• _DATASET_:

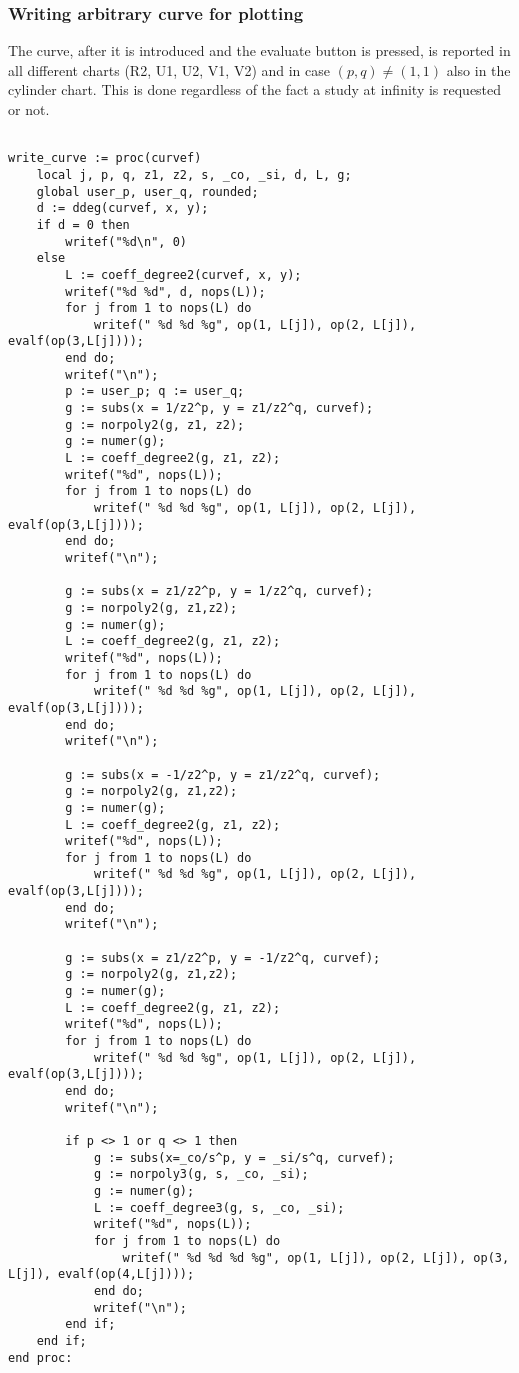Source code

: \documentclass[a4paper,10pt]{article}
\begin{document}
\subsubsection{Writing arbitrary curve for plotting}

The curve, after it is introduced and the evaluate button is pressed, is reported in all different charts (R2, U1, U2, V1, V2) and in case $(p,q)\not=(1,1)$ also in the cylinder chart.  This is done regardless of the fact a study at infinity is requested or not.

\begin{lstlisting}[name=writelog2]

write_curve := proc(curvef)
    local j, p, q, z1, z2, s, _co, _si, d, L, g;
    global user_p, user_q, rounded;
    d := ddeg(curvef, x, y);
    if d = 0 then
        writef("%d\n", 0)
    else
        L := coeff_degree2(curvef, x, y);
        writef("%d %d", d, nops(L));
        for j from 1 to nops(L) do
            writef(" %d %d %g", op(1, L[j]), op(2, L[j]), evalf(op(3,L[j])));
        end do;
        writef("\n");
        p := user_p; q := user_q;
        g := subs(x = 1/z2^p, y = z1/z2^q, curvef);
        g := norpoly2(g, z1, z2);
        g := numer(g);
        L := coeff_degree2(g, z1, z2);
        writef("%d", nops(L));
        for j from 1 to nops(L) do
            writef(" %d %d %g", op(1, L[j]), op(2, L[j]), evalf(op(3,L[j])));
        end do;
        writef("\n");

        g := subs(x = z1/z2^p, y = 1/z2^q, curvef);
        g := norpoly2(g, z1,z2);
        g := numer(g);
        L := coeff_degree2(g, z1, z2);
        writef("%d", nops(L));
        for j from 1 to nops(L) do
            writef(" %d %d %g", op(1, L[j]), op(2, L[j]), evalf(op(3,L[j])));
        end do;
        writef("\n");

        g := subs(x = -1/z2^p, y = z1/z2^q, curvef);
        g := norpoly2(g, z1,z2);
        g := numer(g);
        L := coeff_degree2(g, z1, z2);
        writef("%d", nops(L));
        for j from 1 to nops(L) do
            writef(" %d %d %g", op(1, L[j]), op(2, L[j]), evalf(op(3,L[j])));
        end do;
        writef("\n");

        g := subs(x = z1/z2^p, y = -1/z2^q, curvef);
        g := norpoly2(g, z1,z2);
        g := numer(g);
        L := coeff_degree2(g, z1, z2);
        writef("%d", nops(L));
        for j from 1 to nops(L) do
            writef(" %d %d %g", op(1, L[j]), op(2, L[j]), evalf(op(3,L[j])));
        end do;
        writef("\n");

        if p <> 1 or q <> 1 then
            g := subs(x=_co/s^p, y = _si/s^q, curvef);
            g := norpoly3(g, s, _co, _si);
            g := numer(g);
            L := coeff_degree3(g, s, _co, _si);
            writef("%d", nops(L));
            for j from 1 to nops(L) do
                writef(" %d %d %d %g", op(1, L[j]), op(2, L[j]), op(3, L[j]), evalf(op(4,L[j])));
            end do;
            writef("\n");
        end if;
    end if;
end proc:
\end{lstlisting}
\end{document}
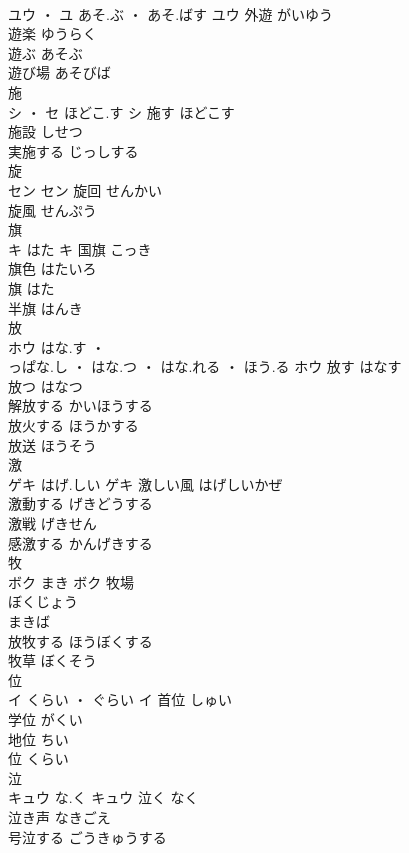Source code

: \documentclass[8pt]{extreport}
\begin{document}
\begin{CJK}{UTF8}{min}
\\	ユウ ・ ユ	あそ.ぶ ・ あそ.ばす	ユウ	外遊	がいゆう	
\\	遊楽	ゆうらく	
\\	遊ぶ	あそぶ	
\\	遊び場	あそびば	
\\	施	
\\	シ ・ セ	ほどこ.す	シ	施す	ほどこす	
\\	施設	しせつ	
\\	実施する	じっしする	
\\	旋	
\\	セン		セン	旋回	せんかい	
\\	旋風	せんぷう	
\\	旗	
\\	キ	はた	キ	国旗	こっき	
\\	旗色	はたいろ	
\\	旗	はた	
\\	半旗	はんき	
\\	放	
\\	ホウ	はな.す ・ 
\\	っぱな.し ・ はな.つ ・ はな.れる ・ ほう.る	ホウ	放す	はなす	
\\	放つ	はなつ	
\\	解放する	かいほうする	
\\	放火する	ほうかする	
\\	放送	ほうそう	
\\	激	
\\	ゲキ	はげ.しい	ゲキ	激しい風	はげしいかぜ	
\\	激動する	げきどうする	
\\	激戦	げきせん	
\\	感激する	かんげきする	
\\	牧	
\\	ボク	まき	ボク	牧場 
\\	ぼくじょう 
\\	まきば	
\\	放牧する	ほうぼくする	
\\	牧草	ぼくそう	
\\	位	
\\	イ	くらい ・ ぐらい	イ	首位	しゅい	
\\	学位	がくい	
\\	地位	ちい	
\\	位	くらい	
\\	泣	
\\	キュウ	な.く	キュウ													泣く	なく	
\\	泣き声	なきごえ	
\\	号泣する	ごうきゅうする	

\end{CJK}
\end{document}
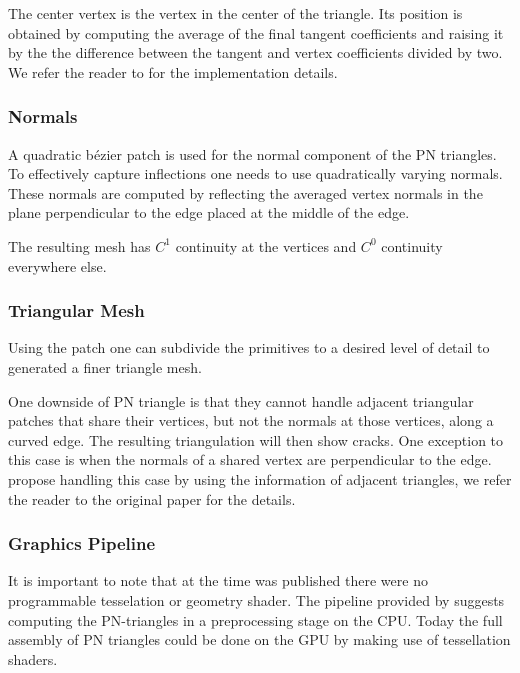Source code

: The center vertex is the vertex in the center of the triangle. Its position is obtained by computing the average of the final tangent coefficients and raising it by the the difference between the tangent and vertex coefficients divided by two. We refer the reader to \textcite{vlachos2001curved} for the implementation details.

\subsubsection*{Normals}
A quadratic b\'ezier patch is used for the normal component of the PN triangles. To effectively capture inflections one needs to use quadratically varying normals. These normals are computed by reflecting the averaged vertex normals in the plane perpendicular to the edge placed at the middle of the edge.

The resulting mesh has $C^1$ continuity at the vertices and $C^0$ continuity everywhere else. 

\subsubsection*{Triangular Mesh}
Using the patch one can subdivide the primitives to a desired level of detail to generated a finer triangle mesh. 

One downside of PN triangle is that they cannot handle adjacent triangular patches that share their vertices, but not the normals at those vertices, along a curved edge. The resulting triangulation will then show cracks. One exception to this case is when the normals of a shared vertex are perpendicular to the edge. \citeauthor{vlachos2001curved} propose handling this case by using the information of adjacent triangles, we refer the reader to the original paper for the details.

\subsubsection*{Graphics Pipeline}
It is important to note that at the time \textcite{vlachos2001curved} was published there were no programmable tesselation or geometry shader. The pipeline provided by \citeauthor{vlachos2001curved} suggests computing the PN-triangles in a preprocessing stage on the CPU. Today the full assembly of PN triangles could be done on the GPU by making use of tessellation shaders.\\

• _TASK REQUIREMENTS_: Each entry above must be duplicated precisely; none of the pictures may be included.

• _TASK RESPONSE_:
Source code

: \documentclass[a4paper,10pt]{article}
\begin{document}
\subsubsection{Writing arbitrary curve for plotting}

The curve, after it is introduced and the evaluate button is pressed, is reported in all different charts (R2, U1, U2, V1, V2) and in case $(p,q)\not=(1,1)$ also in the cylinder chart.  This is done regardless of the fact a study at infinity is requested or not.

\begin{lstlisting}[name=writelog2]

write_curve := proc(curvef)
    local j, p, q, z1, z2, s, _co, _si, d, L, g;
    global user_p, user_q, rounded;
    d := ddeg(curvef, x, y);
    if d = 0 then
        writef("%d\n", 0)
    else
        L := coeff_degree2(curvef, x, y);
        writef("%d %d", d, nops(L));
        for j from 1 to nops(L) do
            writef(" %d %d %g", op(1, L[j]), op(2, L[j]), evalf(op(3,L[j])));
        end do;
        writef("\n");
        p := user_p; q := user_q;
        g := subs(x = 1/z2^p, y = z1/z2^q, curvef);
        g := norpoly2(g, z1, z2);
        g := numer(g);
        L := coeff_degree2(g, z1, z2);
        writef("%d", nops(L));
        for j from 1 to nops(L) do
            writef(" %d %d %g", op(1, L[j]), op(2, L[j]), evalf(op(3,L[j])));
        end do;
        writef("\n");

        g := subs(x = z1/z2^p, y = 1/z2^q, curvef);
        g := norpoly2(g, z1,z2);
        g := numer(g);
        L := coeff_degree2(g, z1, z2);
        writef("%d", nops(L));
        for j from 1 to nops(L) do
            writef(" %d %d %g", op(1, L[j]), op(2, L[j]), evalf(op(3,L[j])));
        end do;
        writef("\n");

        g := subs(x = -1/z2^p, y = z1/z2^q, curvef);
        g := norpoly2(g, z1,z2);
        g := numer(g);
        L := coeff_degree2(g, z1, z2);
        writef("%d", nops(L));
        for j from 1 to nops(L) do
            writef(" %d %d %g", op(1, L[j]), op(2, L[j]), evalf(op(3,L[j])));
        end do;
        writef("\n");

        g := subs(x = z1/z2^p, y = -1/z2^q, curvef);
        g := norpoly2(g, z1,z2);
        g := numer(g);
        L := coeff_degree2(g, z1, z2);
        writef("%d", nops(L));
        for j from 1 to nops(L) do
            writef(" %d %d %g", op(1, L[j]), op(2, L[j]), evalf(op(3,L[j])));
        end do;
        writef("\n");

        if p <> 1 or q <> 1 then
            g := subs(x=_co/s^p, y = _si/s^q, curvef);
            g := norpoly3(g, s, _co, _si);
            g := numer(g);
            L := coeff_degree3(g, s, _co, _si);
            writef("%d", nops(L));
            for j from 1 to nops(L) do
                writef(" %d %d %d %g", op(1, L[j]), op(2, L[j]), op(3, L[j]), evalf(op(4,L[j])));
            end do;
            writef("\n");
        end if;
    end if;
end proc:
\end{lstlisting}
\end{document}
Source code

: \documentclass[8pt]{extreport}
\begin{document}
\begin{CJK}{UTF8}{min}
\\	ユウ ・ ユ	あそ.ぶ ・ あそ.ばす	ユウ	外遊	がいゆう	
\\	遊楽	ゆうらく	
\\	遊ぶ	あそぶ	
\\	遊び場	あそびば	
\\	施	
\\	シ ・ セ	ほどこ.す	シ	施す	ほどこす	
\\	施設	しせつ	
\\	実施する	じっしする	
\\	旋	
\\	セン		セン	旋回	せんかい	
\\	旋風	せんぷう	
\\	旗	
\\	キ	はた	キ	国旗	こっき	
\\	旗色	はたいろ	
\\	旗	はた	
\\	半旗	はんき	
\\	放	
\\	ホウ	はな.す ・ 
\\	っぱな.し ・ はな.つ ・ はな.れる ・ ほう.る	ホウ	放す	はなす	
\\	放つ	はなつ	
\\	解放する	かいほうする	
\\	放火する	ほうかする	
\\	放送	ほうそう	
\\	激	
\\	ゲキ	はげ.しい	ゲキ	激しい風	はげしいかぜ	
\\	激動する	げきどうする	
\\	激戦	げきせん	
\\	感激する	かんげきする	
\\	牧	
\\	ボク	まき	ボク	牧場 
\\	ぼくじょう 
\\	まきば	
\\	放牧する	ほうぼくする	
\\	牧草	ぼくそう	
\\	位	
\\	イ	くらい ・ ぐらい	イ	首位	しゅい	
\\	学位	がくい	
\\	地位	ちい	
\\	位	くらい	
\\	泣	
\\	キュウ	な.く	キュウ													泣く	なく	
\\	泣き声	なきごえ	
\\	号泣する	ごうきゅうする	

\end{CJK}
\end{document}
Source code

: The center vertex is the vertex in the center of the triangle. Its position is obtained by computing the average of the final tangent coefficients and raising it by the the difference between the tangent and vertex coefficients divided by two. We refer the reader to \textcite{vlachos2001curved} for the implementation details.

\subsubsection*{Normals}
A quadratic b\'ezier patch is used for the normal component of the PN triangles. To effectively capture inflections one needs to use quadratically varying normals. These normals are computed by reflecting the averaged vertex normals in the plane perpendicular to the edge placed at the middle of the edge.

The resulting mesh has $C^1$ continuity at the vertices and $C^0$ continuity everywhere else. 

\subsubsection*{Triangular Mesh}
Using the patch one can subdivide the primitives to a desired level of detail to generated a finer triangle mesh. 

One downside of PN triangle is that they cannot handle adjacent triangular patches that share their vertices, but not the normals at those vertices, along a curved edge. The resulting triangulation will then show cracks. One exception to this case is when the normals of a shared vertex are perpendicular to the edge. \citeauthor{vlachos2001curved} propose handling this case by using the information of adjacent triangles, we refer the reader to the original paper for the details.

\subsubsection*{Graphics Pipeline}
It is important to note that at the time \textcite{vlachos2001curved} was published there were no programmable tesselation or geometry shader. The pipeline provided by \citeauthor{vlachos2001curved} suggests computing the PN-triangles in a preprocessing stage on the CPU. Today the full assembly of PN triangles could be done on the GPU by making use of tessellation shaders.\\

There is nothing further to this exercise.